EXTRACTED ENTRIES:
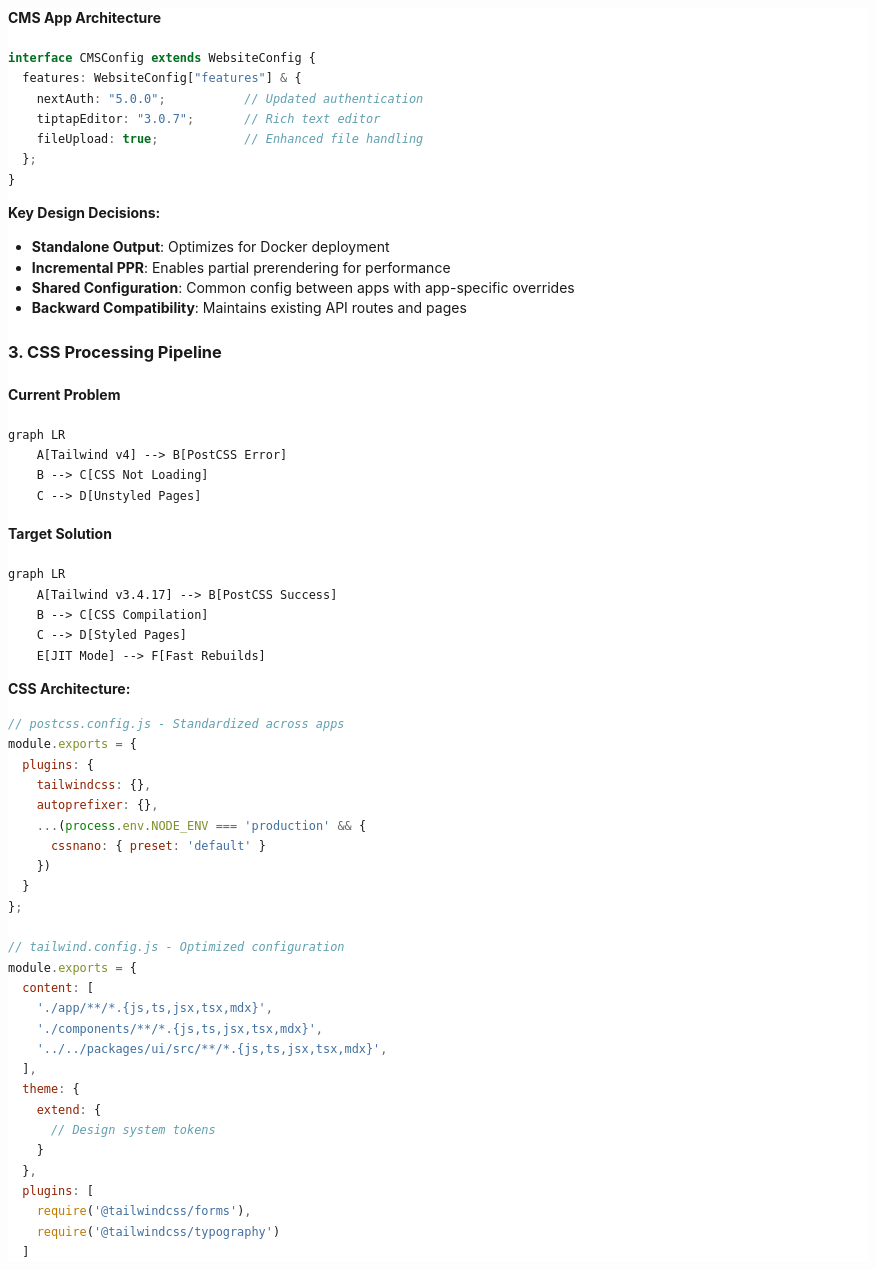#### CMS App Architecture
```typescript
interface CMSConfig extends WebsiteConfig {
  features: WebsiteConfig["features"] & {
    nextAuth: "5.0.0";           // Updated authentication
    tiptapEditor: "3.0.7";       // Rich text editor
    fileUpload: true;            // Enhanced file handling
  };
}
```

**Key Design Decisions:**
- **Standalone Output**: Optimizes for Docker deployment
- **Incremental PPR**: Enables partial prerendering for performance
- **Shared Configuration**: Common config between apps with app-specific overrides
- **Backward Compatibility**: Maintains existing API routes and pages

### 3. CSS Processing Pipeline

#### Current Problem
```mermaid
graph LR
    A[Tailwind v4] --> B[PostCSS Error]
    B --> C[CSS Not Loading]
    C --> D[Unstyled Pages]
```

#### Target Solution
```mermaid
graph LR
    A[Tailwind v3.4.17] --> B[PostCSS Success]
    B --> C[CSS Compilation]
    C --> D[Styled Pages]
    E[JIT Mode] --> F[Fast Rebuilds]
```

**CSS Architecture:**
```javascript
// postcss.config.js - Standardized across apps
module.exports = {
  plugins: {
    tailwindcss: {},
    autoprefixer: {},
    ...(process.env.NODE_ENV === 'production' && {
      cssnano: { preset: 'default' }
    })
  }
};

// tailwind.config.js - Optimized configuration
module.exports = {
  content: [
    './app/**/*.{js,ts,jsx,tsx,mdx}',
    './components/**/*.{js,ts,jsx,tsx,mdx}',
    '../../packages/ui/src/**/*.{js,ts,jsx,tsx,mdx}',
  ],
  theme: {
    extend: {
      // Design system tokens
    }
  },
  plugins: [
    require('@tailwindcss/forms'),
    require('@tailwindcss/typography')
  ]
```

* * *

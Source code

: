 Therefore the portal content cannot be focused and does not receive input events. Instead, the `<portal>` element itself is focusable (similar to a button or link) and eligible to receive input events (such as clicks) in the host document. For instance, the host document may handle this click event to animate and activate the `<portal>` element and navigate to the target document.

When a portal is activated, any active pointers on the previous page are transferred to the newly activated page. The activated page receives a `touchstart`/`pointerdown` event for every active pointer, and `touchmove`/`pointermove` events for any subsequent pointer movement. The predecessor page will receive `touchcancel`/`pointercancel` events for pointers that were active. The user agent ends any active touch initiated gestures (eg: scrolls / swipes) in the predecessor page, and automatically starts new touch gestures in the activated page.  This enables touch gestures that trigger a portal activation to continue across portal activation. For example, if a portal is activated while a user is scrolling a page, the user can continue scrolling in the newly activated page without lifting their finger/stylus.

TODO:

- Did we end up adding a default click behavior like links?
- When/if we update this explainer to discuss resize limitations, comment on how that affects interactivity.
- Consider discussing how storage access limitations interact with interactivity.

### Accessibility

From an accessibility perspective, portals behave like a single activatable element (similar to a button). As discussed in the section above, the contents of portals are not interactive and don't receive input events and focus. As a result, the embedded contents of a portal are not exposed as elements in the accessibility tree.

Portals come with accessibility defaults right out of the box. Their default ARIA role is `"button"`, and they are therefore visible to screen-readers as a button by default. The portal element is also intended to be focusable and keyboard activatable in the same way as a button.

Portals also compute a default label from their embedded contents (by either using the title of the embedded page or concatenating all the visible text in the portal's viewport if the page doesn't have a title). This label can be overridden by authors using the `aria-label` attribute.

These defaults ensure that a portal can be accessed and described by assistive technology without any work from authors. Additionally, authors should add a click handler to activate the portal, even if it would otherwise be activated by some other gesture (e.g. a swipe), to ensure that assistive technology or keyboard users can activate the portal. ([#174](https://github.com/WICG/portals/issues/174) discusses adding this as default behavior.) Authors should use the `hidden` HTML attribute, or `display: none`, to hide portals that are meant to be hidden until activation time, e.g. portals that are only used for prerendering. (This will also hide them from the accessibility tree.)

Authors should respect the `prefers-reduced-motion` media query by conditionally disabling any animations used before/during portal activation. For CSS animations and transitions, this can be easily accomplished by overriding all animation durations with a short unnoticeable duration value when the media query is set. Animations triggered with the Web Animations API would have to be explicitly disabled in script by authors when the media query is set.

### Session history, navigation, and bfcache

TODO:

...

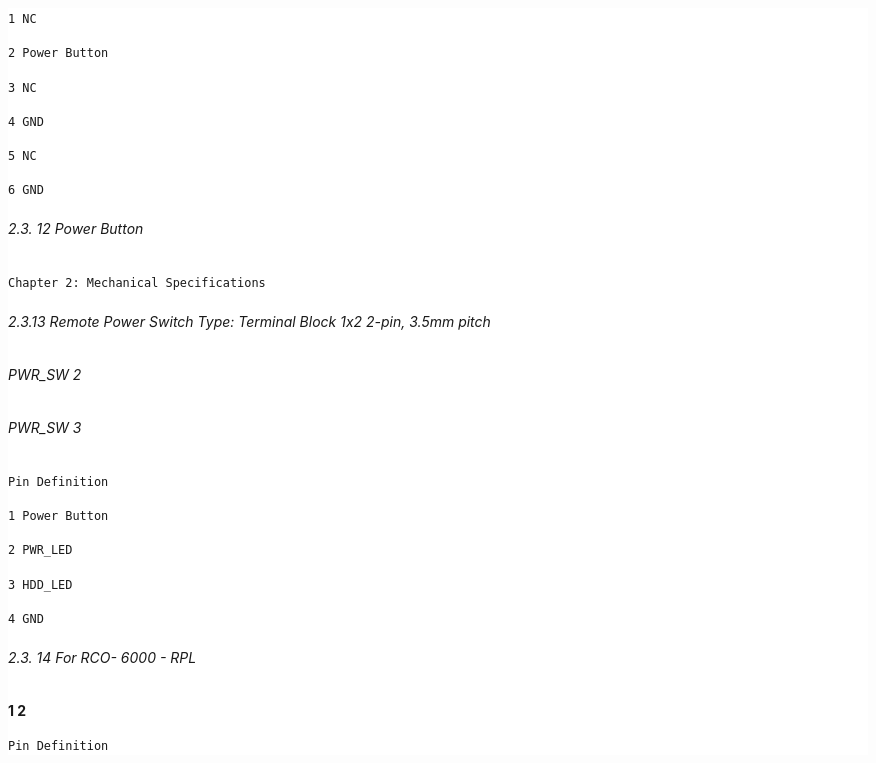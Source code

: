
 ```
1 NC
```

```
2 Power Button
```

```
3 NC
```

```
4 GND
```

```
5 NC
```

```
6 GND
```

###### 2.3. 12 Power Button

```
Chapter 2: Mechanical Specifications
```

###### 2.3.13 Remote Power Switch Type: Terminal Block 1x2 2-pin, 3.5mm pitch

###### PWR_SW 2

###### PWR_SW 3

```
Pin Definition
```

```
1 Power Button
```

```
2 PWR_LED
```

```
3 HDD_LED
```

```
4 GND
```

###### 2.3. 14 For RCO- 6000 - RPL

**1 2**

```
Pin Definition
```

ACTION ITEM: Beginning with the line above that contains "- When/if we", copy each line exactly up to and including the line that contains "Portals also compute", and go no further.

WORKED SOLUTION:
- When/if we update this explainer to discuss resize limitations, comment on how that affects interactivity.
- Consider discussing how storage access limitations interact with interactivity.

### Accessibility

From an accessibility perspective, portals behave like a single activatable element (similar to a button). As discussed in the section above, the contents of portals are not interactive and don't receive input events and focus. As a result, the embedded contents of a portal are not exposed as elements in the accessibility tree.

Portals come with accessibility defaults right out of the box. Their default ARIA role is `"button"`, and they are therefore visible to screen-readers as a button by default. The portal element is also intended to be focusable and keyboard activatable in the same way as a button.

Portals also compute a default label from their embedded contents (by either using the title of the embedded page or concatenating all the visible text in the portal's viewport if the page doesn't have a title). This label can be overridden by authors using the `aria-label` attribute.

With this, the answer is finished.